**Task item**:
Output all entries exactly; images excluded.
(Dataset records)
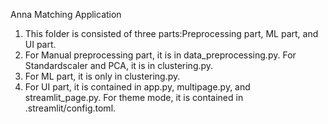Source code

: Anna Matching Application

1. This folder is consisted of three parts:Preprocessing part, ML part, and UI part. 
2. For Manual preprocessing part, it is in data_preprocessing.py. For Standardscaler and PCA, it is in clustering.py.
4. For ML part, it is only in clustering.py.
5. For UI part, it is contained in app.py, multipage.py, and streamlit_page.py. For theme mode, it is contained in .streamlit/config.toml.
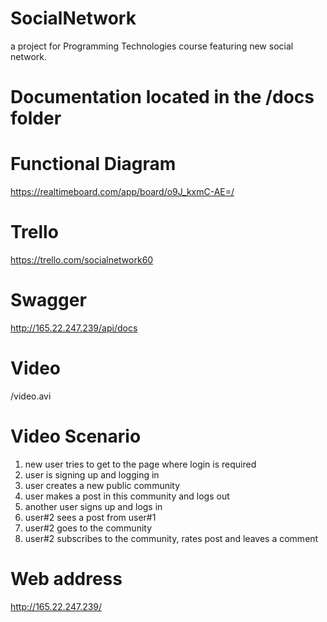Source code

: # SocialNetwork
a project for Programming Technologies course featuring new social network.
# Documentation located in the /docs folder
# Functional Diagram 
https://realtimeboard.com/app/board/o9J_kxmC-AE=/
# Trello 
https://trello.com/socialnetwork60
# Swagger
http://165.22.247.239/api/docs
# Video
/video.avi
# Video Scenario
1) new user tries to get to the page where login is required
2) user is signing up and logging in
3) user creates a new public community
4) user makes a post in this community and logs out
5) another user signs up and logs in 
6) user#2 sees a post from user#1
7) user#2 goes to the community
8) user#2 subscribes to the community, rates post and leaves a comment

# Web address
http://165.22.247.239/
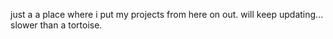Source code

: just a a place where i put my projects from here on out.
will keep updating... slower than a tortoise.
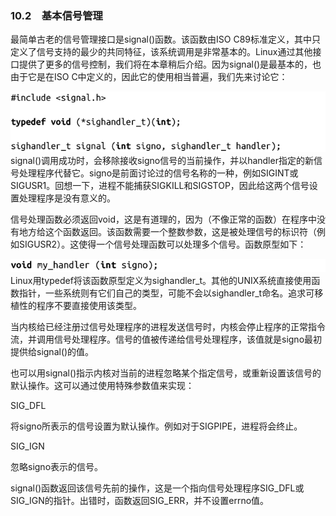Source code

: ### 10.2　基本信号管理

最简单古老的信号管理接口是signal()函数。该函数由ISO C89标准定义，其中只定义了信号支持的最少的共同特征，该系统调用是非常基本的。Linux通过其他接口提供了更多的信号控制，我们将在本章稍后介绍。因为signal()是最基本的，也由于它是在ISO C中定义的，因此它的使用相当普遍，我们先来讨论它：



![473.png](../images/473.png)
signal()调用成功时，会移除接收signo信号的当前操作，并以handler指定的新信号处理程序代替它。signo是前面讨论过的信号名称的一种，例如SIGINT或SIGUSR1。回想一下，进程不能捕获SIGKILL和SIGSTOP，因此给这两个信号设置处理程序是没有意义的。

信号处理函数必须返回void，这是有道理的，因为（不像正常的函数）在程序中没有地方给这个函数返回。该函数需要一个整数参数，这是被处理信号的标识符（例如SIGUSR2）。这使得一个信号处理函数可以处理多个信号。函数原型如下：



![474.png](../images/474.png)
Linux用typedef将该函数原型定义为sighandler_t。其他的UNIX系统直接使用函数指针，一些系统则有它们自己的类型，可能不会以sighandler_t命名。追求可移植性的程序不要直接使用该类型。

当内核给已经注册过信号处理程序的进程发送信号时，内核会停止程序的正常指令流，并调用信号处理程序。信号的值被传递给信号处理程序，该值就是signo最初提供给signal()的值。

也可以用signal()指示内核对当前的进程忽略某个指定信号，或重新设置该信号的默认操作。这可以通过使用特殊参数值来实现：

SIG_DFL

将signo所表示的信号设置为默认操作。例如对于SIGPIPE，进程将会终止。

SIG_IGN

忽略signo表示的信号。

signal()函数返回该信号先前的操作，这是一个指向信号处理程序SIG_DFL或SIG_IGN的指针。出错时，函数返回SIG_ERR，并不设置errno值。

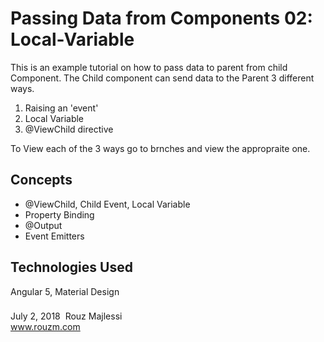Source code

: # Passing Data from Components 02: Local-Variable
This is an example tutorial on how to pass data to parent from child Component. The Child component can send data to the Parent 3 different ways.
1. Raising an 'event'
2. Local Variable
3. @ViewChild directive

To View each of the 3 ways go to brnches and view the appropraite one. 

## Concepts
* @ViewChild, Child Event, Local Variable
* Property Binding
* @Output
* Event Emitters

## Technologies Used
Angular 5, Material Design

###
July 2, 2018&nbsp; Rouz Majlessi
<br/>
www.rouzm.com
(End Dataset records)
**Reply**:
Source code

: Anna Matching Application

1. This folder is consisted of three parts:Preprocessing part, ML part, and UI part. 
2. For Manual preprocessing part, it is in data_preprocessing.py. For Standardscaler and PCA, it is in clustering.py.
4. For ML part, it is only in clustering.py.
5. For UI part, it is contained in app.py, multipage.py, and streamlit_page.py. For theme mode, it is contained in .streamlit/config.toml.
Source code

: # SocialNetwork
a project for Programming Technologies course featuring new social network.
# Documentation located in the /docs folder
# Functional Diagram 
https://realtimeboard.com/app/board/o9J_kxmC-AE=/
# Trello 
https://trello.com/socialnetwork60
# Swagger
http://165.22.247.239/api/docs
# Video
/video.avi
# Video Scenario
1) new user tries to get to the page where login is required
2) user is signing up and logging in
3) user creates a new public community
4) user makes a post in this community and logs out
5) another user signs up and logs in 
6) user#2 sees a post from user#1
7) user#2 goes to the community
8) user#2 subscribes to the community, rates post and leaves a comment

# Web address
http://165.22.247.239/
Source code

: just a a place where i put my projects from here on out.
will keep updating... slower than a tortoise.
Source code

: ### 10.2　基本信号管理

最简单古老的信号管理接口是signal()函数。该函数由ISO C89标准定义，其中只定义了信号支持的最少的共同特征，该系统调用是非常基本的。Linux通过其他接口提供了更多的信号控制，我们将在本章稍后介绍。因为signal()是最基本的，也由于它是在ISO C中定义的，因此它的使用相当普遍，我们先来讨论它：



![473.png](../images/473.png)
signal()调用成功时，会移除接收signo信号的当前操作，并以handler指定的新信号处理程序代替它。signo是前面讨论过的信号名称的一种，例如SIGINT或SIGUSR1。回想一下，进程不能捕获SIGKILL和SIGSTOP，因此给这两个信号设置处理程序是没有意义的。

信号处理函数必须返回void，这是有道理的，因为（不像正常的函数）在程序中没有地方给这个函数返回。该函数需要一个整数参数，这是被处理信号的标识符（例如SIGUSR2）。这使得一个信号处理函数可以处理多个信号。函数原型如下：



![474.png](../images/474.png)
Linux用typedef将该函数原型定义为sighandler_t。其他的UNIX系统直接使用函数指针，一些系统则有它们自己的类型，可能不会以sighandler_t命名。追求可移植性的程序不要直接使用该类型。

当内核给已经注册过信号处理程序的进程发送信号时，内核会停止程序的正常指令流，并调用信号处理程序。信号的值被传递给信号处理程序，该值就是signo最初提供给signal()的值。

也可以用signal()指示内核对当前的进程忽略某个指定信号，或重新设置该信号的默认操作。这可以通过使用特殊参数值来实现：

SIG_DFL

将signo所表示的信号设置为默认操作。例如对于SIGPIPE，进程将会终止。

SIG_IGN

忽略signo表示的信号。

signal()函数返回该信号先前的操作，这是一个指向信号处理程序SIG_DFL或SIG_IGN的指针。出错时，函数返回SIG_ERR，并不设置errno值。

Source code

: # Passing Data from Components 02: Local-Variable
This is an example tutorial on how to pass data to parent from child Component. The Child component can send data to the Parent 3 different ways.
1. Raising an 'event'
2. Local Variable
3. @ViewChild directive

To View each of the 3 ways go to brnches and view the appropraite one. 

## Concepts
* @ViewChild, Child Event, Local Variable
* Property Binding
* @Output
* Event Emitters

## Technologies Used
Angular 5, Material Design

###
July 2, 2018&nbsp; Rouz Majlessi
<br/>
www.rouzm.com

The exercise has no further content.